Pamela Sue Kollman, Pingree Cafe Owner and Community Fixture, Dies at 75
Sue Kollman ran the Pingree Community Cafe for years, feeding neighbors and anchoring small-town life in Stutsman County. She died March 14 at 75.

Pamela Sue Kollman, 75, who owned and operated the Pingree Community Cafe for years and became one of the most constant presences in the social life of Stutsman County's small-town corridor, died March 14 in Jamestown.
For Pingree, a small community in the Buchanan area, the cafe was more than a short-order counter. As its owner and operator, Kollman kept the kind of schedule and temperament that turns a rural diner into a town institution: neighbors comparing notes over coffee, intergenerational ties maintained through the lunch hour, and local news circulated long before it reached print. She was described by those who knew her as organized, creative, independently spirited, and reliably ready to help.
Born January 18, 1951, to Arthur and Gertrude (White) McKenzie, she grew up in rural Pingree and graduated from Pingree High School in 1969. She married Ken Kollman in January 1982, and the couple spent 44 years together. She is survived by her children, Jason and Amy Dunwoody, along with grandchildren and great-grandchildren she kept close through baking, crafts, animal care, and the family's annual Easter egg hunts.

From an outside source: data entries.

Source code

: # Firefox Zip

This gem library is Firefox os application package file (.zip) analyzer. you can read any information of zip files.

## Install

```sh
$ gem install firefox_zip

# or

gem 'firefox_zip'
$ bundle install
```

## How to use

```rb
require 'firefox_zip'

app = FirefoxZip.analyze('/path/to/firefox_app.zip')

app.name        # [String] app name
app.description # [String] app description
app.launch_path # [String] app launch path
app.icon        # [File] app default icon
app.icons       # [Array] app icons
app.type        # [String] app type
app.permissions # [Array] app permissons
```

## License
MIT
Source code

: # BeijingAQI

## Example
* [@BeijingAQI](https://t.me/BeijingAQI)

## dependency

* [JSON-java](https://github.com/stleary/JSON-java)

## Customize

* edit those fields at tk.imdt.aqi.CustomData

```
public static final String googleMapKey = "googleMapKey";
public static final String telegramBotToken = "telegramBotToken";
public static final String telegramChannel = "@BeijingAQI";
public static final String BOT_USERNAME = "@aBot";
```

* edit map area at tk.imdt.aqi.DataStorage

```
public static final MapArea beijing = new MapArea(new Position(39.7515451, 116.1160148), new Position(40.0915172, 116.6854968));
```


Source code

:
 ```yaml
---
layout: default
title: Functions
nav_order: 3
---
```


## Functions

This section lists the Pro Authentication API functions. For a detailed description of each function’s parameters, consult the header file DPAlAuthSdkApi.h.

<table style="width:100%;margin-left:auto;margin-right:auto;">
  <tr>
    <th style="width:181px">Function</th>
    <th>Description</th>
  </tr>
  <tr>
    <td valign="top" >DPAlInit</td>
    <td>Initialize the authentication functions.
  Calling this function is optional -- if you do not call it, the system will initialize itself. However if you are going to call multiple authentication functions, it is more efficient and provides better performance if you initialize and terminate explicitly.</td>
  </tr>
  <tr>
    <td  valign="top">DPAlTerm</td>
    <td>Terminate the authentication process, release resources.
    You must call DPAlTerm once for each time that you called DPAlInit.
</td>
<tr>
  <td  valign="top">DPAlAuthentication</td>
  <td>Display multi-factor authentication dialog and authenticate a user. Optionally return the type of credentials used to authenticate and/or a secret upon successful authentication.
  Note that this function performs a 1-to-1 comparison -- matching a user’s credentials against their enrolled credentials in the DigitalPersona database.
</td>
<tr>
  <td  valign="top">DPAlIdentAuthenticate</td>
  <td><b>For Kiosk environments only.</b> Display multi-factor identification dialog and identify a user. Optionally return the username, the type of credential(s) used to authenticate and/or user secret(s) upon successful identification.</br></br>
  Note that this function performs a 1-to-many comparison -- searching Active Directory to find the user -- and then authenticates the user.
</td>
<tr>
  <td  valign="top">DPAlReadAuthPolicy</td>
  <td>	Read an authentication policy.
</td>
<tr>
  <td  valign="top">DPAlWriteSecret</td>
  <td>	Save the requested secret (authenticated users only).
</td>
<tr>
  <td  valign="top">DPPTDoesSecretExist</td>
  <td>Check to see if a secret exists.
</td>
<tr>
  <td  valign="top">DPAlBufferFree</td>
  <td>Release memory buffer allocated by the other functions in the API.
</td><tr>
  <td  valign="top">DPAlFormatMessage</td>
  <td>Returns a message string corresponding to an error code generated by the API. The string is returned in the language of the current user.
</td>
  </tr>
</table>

Her civic presence extended well beyond the cafe's walls. Kollman was a member of the Pingree-Buchanan Homemakers Club and participated in rummage sales, bingo nights, and card games, the informal social infrastructure that keeps small communities connected between harvests and holidays. At home, she gardened, crocheted, took long walks, and tended to animals, pursuits that reflected the same practical creativity she brought to running a small business in rural North Dakota.
The Jamestown Sun published her obituary on March 27. Condolences can be shared through the paper's obituary portal.
Rural communities lose something difficult to name when a cafe owner goes: the person who knew your regular order, who noticed which neighbors hadn't been in lately, who held the room together without making a production of it. Kollman did that for Pingree for years, and her absence will register in the daily life of everyone who walked through that door.